Gerry Bennett (1921 – 1999) was a friend of my grandfather’s and I was delighted to receive a copy of this 1977 book recently. Here are some anecdotes from it:
Years ago, Ashbridge’s Bay attracted thousands of shorebirds each fall. At lunch time, you could park your car right at the edge of the marsh, eat your lunch in the car and add two or three good species to your year’s list. A railway spur line ran along the southern edge of the marsh. One lunch hour in the days when steam locomotives were still in use, Alf Bunker (a railway engineer) and I were there with binoculars looking over the Bay. When our time was up, I got into my car to drive away. Alf climbed into a mammoth, panting steam engine, parked on the rail siding, and drove off.

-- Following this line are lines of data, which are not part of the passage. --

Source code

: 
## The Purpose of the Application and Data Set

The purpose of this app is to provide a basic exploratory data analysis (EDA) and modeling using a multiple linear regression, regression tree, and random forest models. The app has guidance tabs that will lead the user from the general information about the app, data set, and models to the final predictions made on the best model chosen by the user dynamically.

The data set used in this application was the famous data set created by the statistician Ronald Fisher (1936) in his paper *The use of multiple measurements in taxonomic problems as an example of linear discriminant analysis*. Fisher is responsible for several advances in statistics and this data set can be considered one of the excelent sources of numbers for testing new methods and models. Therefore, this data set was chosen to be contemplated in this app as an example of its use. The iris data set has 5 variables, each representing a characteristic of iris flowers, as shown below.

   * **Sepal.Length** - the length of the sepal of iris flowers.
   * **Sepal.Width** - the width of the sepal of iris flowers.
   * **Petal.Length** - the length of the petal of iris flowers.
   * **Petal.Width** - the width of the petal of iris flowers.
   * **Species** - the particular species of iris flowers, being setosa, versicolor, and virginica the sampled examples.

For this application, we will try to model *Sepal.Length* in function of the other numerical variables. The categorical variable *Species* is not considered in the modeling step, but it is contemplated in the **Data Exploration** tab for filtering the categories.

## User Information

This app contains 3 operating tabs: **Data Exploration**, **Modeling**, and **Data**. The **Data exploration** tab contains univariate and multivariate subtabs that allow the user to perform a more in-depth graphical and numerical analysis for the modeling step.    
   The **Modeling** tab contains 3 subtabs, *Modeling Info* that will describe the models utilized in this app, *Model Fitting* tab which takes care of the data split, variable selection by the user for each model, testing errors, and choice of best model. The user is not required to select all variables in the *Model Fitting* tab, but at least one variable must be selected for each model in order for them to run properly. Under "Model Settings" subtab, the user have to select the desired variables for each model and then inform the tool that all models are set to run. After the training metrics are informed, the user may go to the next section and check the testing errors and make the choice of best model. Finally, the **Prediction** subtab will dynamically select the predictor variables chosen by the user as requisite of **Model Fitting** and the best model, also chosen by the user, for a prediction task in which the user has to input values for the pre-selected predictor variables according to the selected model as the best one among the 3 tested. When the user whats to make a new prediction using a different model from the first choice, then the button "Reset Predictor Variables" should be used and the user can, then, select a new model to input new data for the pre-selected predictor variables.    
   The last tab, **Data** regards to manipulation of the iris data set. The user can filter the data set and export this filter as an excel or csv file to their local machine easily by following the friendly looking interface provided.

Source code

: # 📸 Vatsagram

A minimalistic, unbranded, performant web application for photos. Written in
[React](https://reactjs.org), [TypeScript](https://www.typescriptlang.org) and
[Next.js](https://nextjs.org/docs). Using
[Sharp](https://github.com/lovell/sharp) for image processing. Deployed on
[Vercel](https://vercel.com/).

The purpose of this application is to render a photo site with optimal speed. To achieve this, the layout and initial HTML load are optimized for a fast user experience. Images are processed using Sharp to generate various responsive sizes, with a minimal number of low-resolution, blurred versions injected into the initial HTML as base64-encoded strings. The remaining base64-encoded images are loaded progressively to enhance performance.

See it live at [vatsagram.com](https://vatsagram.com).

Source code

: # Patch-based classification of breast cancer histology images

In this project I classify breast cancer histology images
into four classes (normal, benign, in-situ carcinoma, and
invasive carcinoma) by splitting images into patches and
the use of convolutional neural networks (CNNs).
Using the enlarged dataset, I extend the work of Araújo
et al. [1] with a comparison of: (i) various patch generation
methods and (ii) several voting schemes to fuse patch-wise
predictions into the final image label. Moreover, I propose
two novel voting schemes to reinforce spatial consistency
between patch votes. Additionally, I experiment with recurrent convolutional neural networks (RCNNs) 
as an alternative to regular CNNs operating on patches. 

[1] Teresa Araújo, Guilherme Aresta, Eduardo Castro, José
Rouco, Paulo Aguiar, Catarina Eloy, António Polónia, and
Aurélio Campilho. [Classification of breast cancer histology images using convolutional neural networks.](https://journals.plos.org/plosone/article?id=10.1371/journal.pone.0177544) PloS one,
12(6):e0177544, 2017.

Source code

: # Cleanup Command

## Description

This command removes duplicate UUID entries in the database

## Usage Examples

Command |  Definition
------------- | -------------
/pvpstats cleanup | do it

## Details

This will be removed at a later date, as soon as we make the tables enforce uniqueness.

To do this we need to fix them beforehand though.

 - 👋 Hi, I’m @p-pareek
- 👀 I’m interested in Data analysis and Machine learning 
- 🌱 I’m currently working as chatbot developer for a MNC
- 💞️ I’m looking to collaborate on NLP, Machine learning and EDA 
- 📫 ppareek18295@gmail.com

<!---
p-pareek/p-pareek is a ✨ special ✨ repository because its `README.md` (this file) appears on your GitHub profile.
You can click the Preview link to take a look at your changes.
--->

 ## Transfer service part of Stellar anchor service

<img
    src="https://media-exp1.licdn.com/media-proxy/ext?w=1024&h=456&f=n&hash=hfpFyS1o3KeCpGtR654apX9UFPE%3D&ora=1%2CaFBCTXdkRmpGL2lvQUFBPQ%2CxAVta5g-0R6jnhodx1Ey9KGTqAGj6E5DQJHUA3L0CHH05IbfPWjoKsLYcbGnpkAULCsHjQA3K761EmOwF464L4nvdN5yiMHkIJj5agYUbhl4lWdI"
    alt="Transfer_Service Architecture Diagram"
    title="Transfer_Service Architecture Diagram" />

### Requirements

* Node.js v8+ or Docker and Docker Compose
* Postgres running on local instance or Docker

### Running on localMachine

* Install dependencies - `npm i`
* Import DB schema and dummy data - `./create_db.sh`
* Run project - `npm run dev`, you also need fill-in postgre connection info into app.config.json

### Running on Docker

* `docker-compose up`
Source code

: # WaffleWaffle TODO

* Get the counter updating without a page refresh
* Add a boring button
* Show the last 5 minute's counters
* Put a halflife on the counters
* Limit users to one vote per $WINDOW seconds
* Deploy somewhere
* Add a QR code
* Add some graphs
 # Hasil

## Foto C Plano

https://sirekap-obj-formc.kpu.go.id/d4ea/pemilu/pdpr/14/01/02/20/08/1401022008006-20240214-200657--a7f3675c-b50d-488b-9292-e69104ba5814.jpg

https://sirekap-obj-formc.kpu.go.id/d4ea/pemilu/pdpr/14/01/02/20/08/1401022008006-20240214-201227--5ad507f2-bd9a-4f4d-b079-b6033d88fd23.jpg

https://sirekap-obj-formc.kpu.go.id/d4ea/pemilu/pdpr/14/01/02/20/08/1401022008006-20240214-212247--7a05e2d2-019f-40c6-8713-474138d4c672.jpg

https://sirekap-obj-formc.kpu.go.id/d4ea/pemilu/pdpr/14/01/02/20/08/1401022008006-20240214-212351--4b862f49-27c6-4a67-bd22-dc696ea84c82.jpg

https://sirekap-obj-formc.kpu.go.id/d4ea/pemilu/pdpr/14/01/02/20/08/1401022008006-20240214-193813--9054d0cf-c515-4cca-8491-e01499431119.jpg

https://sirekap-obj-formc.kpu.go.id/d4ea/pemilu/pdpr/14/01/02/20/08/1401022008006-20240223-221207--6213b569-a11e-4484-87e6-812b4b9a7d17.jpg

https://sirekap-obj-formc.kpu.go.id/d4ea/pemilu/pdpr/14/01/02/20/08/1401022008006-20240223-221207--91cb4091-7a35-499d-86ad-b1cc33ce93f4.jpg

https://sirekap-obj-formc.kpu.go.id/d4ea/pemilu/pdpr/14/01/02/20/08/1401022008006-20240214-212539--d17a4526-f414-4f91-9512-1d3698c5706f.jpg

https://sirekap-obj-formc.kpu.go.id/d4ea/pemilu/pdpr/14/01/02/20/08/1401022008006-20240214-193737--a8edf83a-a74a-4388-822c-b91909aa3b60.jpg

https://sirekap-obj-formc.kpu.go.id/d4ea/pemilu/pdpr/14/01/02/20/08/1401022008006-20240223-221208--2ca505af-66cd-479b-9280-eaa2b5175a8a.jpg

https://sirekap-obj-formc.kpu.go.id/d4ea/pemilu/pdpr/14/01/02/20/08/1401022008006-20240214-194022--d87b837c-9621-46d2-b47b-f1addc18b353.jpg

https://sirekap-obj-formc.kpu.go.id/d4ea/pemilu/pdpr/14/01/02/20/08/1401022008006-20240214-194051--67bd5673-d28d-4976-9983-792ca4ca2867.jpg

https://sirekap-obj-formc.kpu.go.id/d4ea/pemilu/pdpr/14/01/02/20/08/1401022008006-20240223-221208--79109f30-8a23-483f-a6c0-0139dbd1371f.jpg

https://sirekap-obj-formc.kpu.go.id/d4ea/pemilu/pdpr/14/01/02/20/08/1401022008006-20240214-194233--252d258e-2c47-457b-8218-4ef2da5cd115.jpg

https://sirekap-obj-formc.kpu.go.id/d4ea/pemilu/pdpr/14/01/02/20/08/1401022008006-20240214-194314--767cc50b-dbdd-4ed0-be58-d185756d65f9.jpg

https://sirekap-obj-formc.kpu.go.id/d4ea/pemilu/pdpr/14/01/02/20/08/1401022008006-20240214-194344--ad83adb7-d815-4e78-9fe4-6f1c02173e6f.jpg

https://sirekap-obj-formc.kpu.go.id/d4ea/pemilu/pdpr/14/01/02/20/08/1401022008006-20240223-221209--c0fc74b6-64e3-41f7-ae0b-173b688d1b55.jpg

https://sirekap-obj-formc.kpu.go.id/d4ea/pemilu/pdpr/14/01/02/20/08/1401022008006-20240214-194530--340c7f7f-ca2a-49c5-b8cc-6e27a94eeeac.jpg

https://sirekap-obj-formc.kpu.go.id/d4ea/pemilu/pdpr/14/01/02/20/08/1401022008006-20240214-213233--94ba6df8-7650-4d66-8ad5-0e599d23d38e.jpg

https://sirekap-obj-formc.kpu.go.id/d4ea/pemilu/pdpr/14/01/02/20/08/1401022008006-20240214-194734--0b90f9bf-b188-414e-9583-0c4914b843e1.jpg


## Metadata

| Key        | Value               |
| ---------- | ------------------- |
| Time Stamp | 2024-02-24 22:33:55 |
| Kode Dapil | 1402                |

One year at Point Pelee, an enthusiastic beginner with an open Field Guide came rushing up to Jim Baillie and I saying she had just seen a pyrrhuloxia. Jim had been through this misidentification of cardinals many times before. In his quiet way he said, “I’m afraid there are no records of a pyrrhuloxia in Canada.” The lady gleefully replied, “Well, there is now!”
One June evening, my wife and I were driving at about 60 mph on a four lane highway in the Niagara area. I saw a male Baltimore oriole flying across the highway and thought it would be impossible to avoid hitting it. However there was no sound of impact. No feathers flew. I was relieved. The next day I was standing beside my car on a country road. The loud chatter of an oriole came from inside the car. I lifted the hood and out came the oriole, apparently unharmed.
While birdwatching in Cedarvale Ravine in 1959 (a western tanager had been reported there) an odd-looking character was ahead of me. Catching up to him, I asked if he was looking for birds. He said he certainly was not. I asked if, by chance, he had seen a strange bird. He said he certainly hadn’t. “I just wondered because a few hours ago, a friend of mine saw a western tanager.” Whipping a pair of binoculars from under his jacket, he wheeled and said, “Western tanager! Where?”
My nomination for the birding goof of all time is the wartime song: There’ll be bluebirds over The white cliffs of Dover, Tomorrow, just you wait and see.” Well, everyone is still waiting. There weren’t any bluebirds in Dover before the war. There weren’t any during the war and there aren’t going to be any.
Alan Outram went to great pains one time to trick Jim Baillie in the identification of some eggs. His budgie had laid eggs and then deserted them. Alan decided to put the eggs into whatever old nest he could find in the woods. The next day he took his eggs and nest to the Museum’ Department of Ornithology. When he saw Jim, he said, “Sorry to bother you, but do you have any idea what kind of eggs these are?” With only a one second glance, Jim replied, “They look like budgerigar’s eggs. How come you put them in a chestnut-sided warbler’s nest?”